- Born: Theodor Hans Walther Hugo von Hallwyl 24 July 1810 Breda, First French Empire (now Netherlands)
- Died: 13 December 1870 (aged 60) Rörswil Estate, Ostermundigen, Switzerland
- Occupations: Estate owner, painter, art collector, patron

= Theodor von Hallwyl =

Count Theodor Hans Walther Hugo von Hallwyl (24 July 1810 – 13 December 1870) was a Swiss nobleman, painter, estate owner, art collector and patron who laid the foundation for the Museum of Fine Arts Berne.

== Early life and education ==
Hallwyl was born 24 July 1810 in Breda, First French Empire (presently Netherlands), the second of seven children, to Count Karl Gabriel von Hallwyl (1778–1827), then Lieutenant colonel in the Regiment of Major General von Ziegler, No. 3 in Dutch service, and Countess Wilhelmine Rosa von Hallwyl (née de Goumoëns; 1783–1845).

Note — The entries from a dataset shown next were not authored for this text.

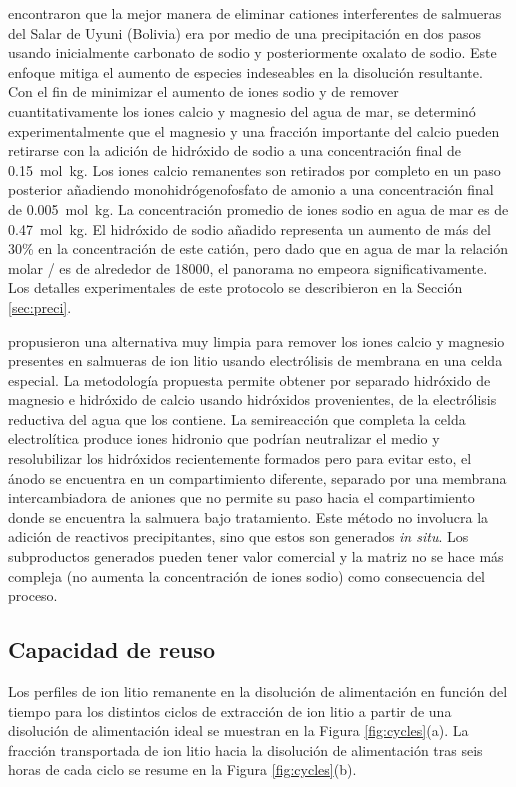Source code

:\citet{AN2012b} encontraron que la mejor manera de eliminar cationes interferentes de salmueras del Salar de Uyuni (Bolivia) era por medio de una precipitación en dos pasos usando inicialmente carbonato de sodio y posteriormente oxalato de sodio. Este enfoque mitiga el aumento de especies indeseables en la disolución resultante. Con el fin de minimizar el aumento de iones sodio y de remover cuantitativamente los iones calcio y magnesio del agua de mar, se determinó experimentalmente que el magnesio y una fracción importante del calcio pueden retirarse con la adición de hidróxido de sodio a una concentración final de 0.15~mol~kg\mnn. Los iones calcio remanentes son retirados por completo en un paso posterior añadiendo monohidrógenofosfato de amonio a una concentración final de 0.005~mol~kg\mnn. La concentración promedio de iones sodio en agua de mar es de 0.47~mol~kg\mnn \citep{Dickson1994}. El hidróxido de sodio añadido representa un aumento de más del 30\% en la concentración de este catión, pero dado que en agua de mar la relación molar / es de alrededor de 18000, el panorama no empeora significativamente. Los detalles experimentales de este protocolo se describieron en la Sección \ref{sec:preci}.

\citet{Diaz2019} propusieron una alternativa muy limpia para remover los iones calcio y magnesio presentes en salmueras de ion litio usando electrólisis de membrana en una celda especial. La metodología propuesta permite obtener por separado hidróxido de magnesio e hidróxido de calcio usando hidróxidos provenientes, de la electrólisis reductiva del agua que los contiene. La semireacción que completa la celda electrolítica produce iones hidronio que podrían neutralizar el medio y resolubilizar los hidróxidos recientemente formados pero para evitar esto, el ánodo se encuentra en un compartimiento diferente, separado por una membrana intercambiadora de aniones que no permite su paso hacia el compartimiento donde se encuentra la salmuera bajo tratamiento. Este método no involucra la adición de reactivos precipitantes, sino que estos son generados \textit{in situ}. Los subproductos generados pueden tener valor comercial y la matriz no se hace más compleja (no aumenta la concentración de iones sodio) como consecuencia del proceso. 

\subsection{Capacidad de reuso}\label{sec:reuseres}
Los perfiles de ion litio remanente en la disolución de alimentación en función del tiempo para los distintos ciclos de extracción de ion litio a partir de una disolución de alimentación ideal se muestran en la Figura \ref{fig:cycles}(a). La fracción transportada de ion litio hacia la disolución de alimentación tras seis horas de cada ciclo se resume en la Figura \ref{fig:cycles}(b).


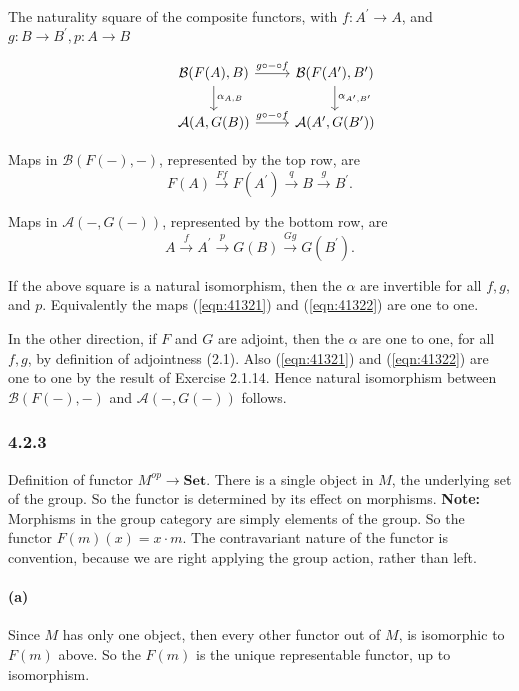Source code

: \documentclass{article}
\begin{document}
The naturality square of the composite functors, with $f: A^\prime \rightarrow A$, and $g: B \rightarrow B^\prime, p\colon A\rightarrow B$

\begin{equation*}
\begin{tikzcd}
  & \mathcal{B}(F(A),B) \arrow[d,"\alpha_{A,B}"] \arrow[r, "g \circ \mathit{-} \circ f"] & \mathcal{B}(F(A^\prime),B^\prime) \arrow[d,"\alpha_{A^\prime,B^\prime}"] \\
  & \mathcal{A}(A,G(B)) \arrow[r,"g \circ \mathit{-} \circ f"] & \mathcal{A}(A^\prime,G(B^\prime))
\end{tikzcd}
\end{equation*}


Maps in $\mathcal{B}(F(\mathit{-}),\mathit{-})$, represented by the top row, are
\begin{equation}
\label{eqn:41321}
F(A) \xrightarrow{Ff} F(A^\prime)\xrightarrow{q} B\xrightarrow{g} B^\prime.
\end{equation}

Maps in $\mathcal{A}(\mathit{-},G(\mathit{-}))$, represented by the bottom row, are
\begin{equation}
\label{eqn:41322}
  A \xrightarrow{f} A^\prime \xrightarrow{p} G(B) \xrightarrow{Gg} G(B^\prime).
\end{equation}

If the above square is a natural isomorphism, then the $\alpha$ are invertible for all $f, g$, and $p$. Equivalently the maps (\ref{eqn:41321}) and (\ref{eqn:41322}) are one to one.

In the other direction, if $F$ and $G$ are adjoint, then the $\alpha$ are one to one, for all $f, g$, by definition of adjointness (2.1). Also (\ref{eqn:41321}) and (\ref{eqn:41322}) are one to one by the result of Exercise 2.1.14. Hence natural isomorphism between $\mathcal{B}(F(\mathit{-}),\mathit{-})$ and $\mathcal{A}(\mathit{-},G(\mathit{-}))$ follows.

\subsubsection*{4.2.3}

Definition of functor $M^{op} \rightarrow \mathbf{Set}$. There is a single object in $M$, the underlying set of the group. So the functor is determined by its effect on morphisms. \textbf{Note: }Morphisms in the group category are simply elements of the group. So the functor $F(m)(x) = x \cdot m$. The contravariant nature of the functor is convention, because we are right applying the group action, rather than left.

\paragraph{(a)} Since $M$ has only one object, then every other functor out of $M$, is isomorphic to $F(m)$ above. So the $F(m)$ is the unique representable functor, up to isomorphism.
\end{document}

His father was born at Hallwyl Castle in Hallwil, Switzerland, the ancestral seat of the family since the 12th century. Many of the Hallwyl including his father served in foreign military assignments.

== Personal life ==
In 1834, Hallwyl married Margaritha Cäcilia von Imhoff (1815–1893), a daughter of Abraham Balthasar von Imhoff (1773–1859) and Katharina Maria von Imhoff (née Haller; 1787–1863), who belonged to the Bernese Patriciate. They had three children;

- Hans Hugo von Hallwyl (1835–1909), married firstly Esther May (1840–1899) with whom he had two daughters, secondly to Austrian-born Hedwig Wilhelmine Josefa Styx, who was the nanny of his children.
- Johann Theodor Walther von Hallwyl (1839–1921), married firstly Adèle von Stackelberg, secondly
- Mathilde Agnes von Hallwyl (1857–1866)

Hallwyl passed away 13 December 1870 at Rörswil Estate aged 60.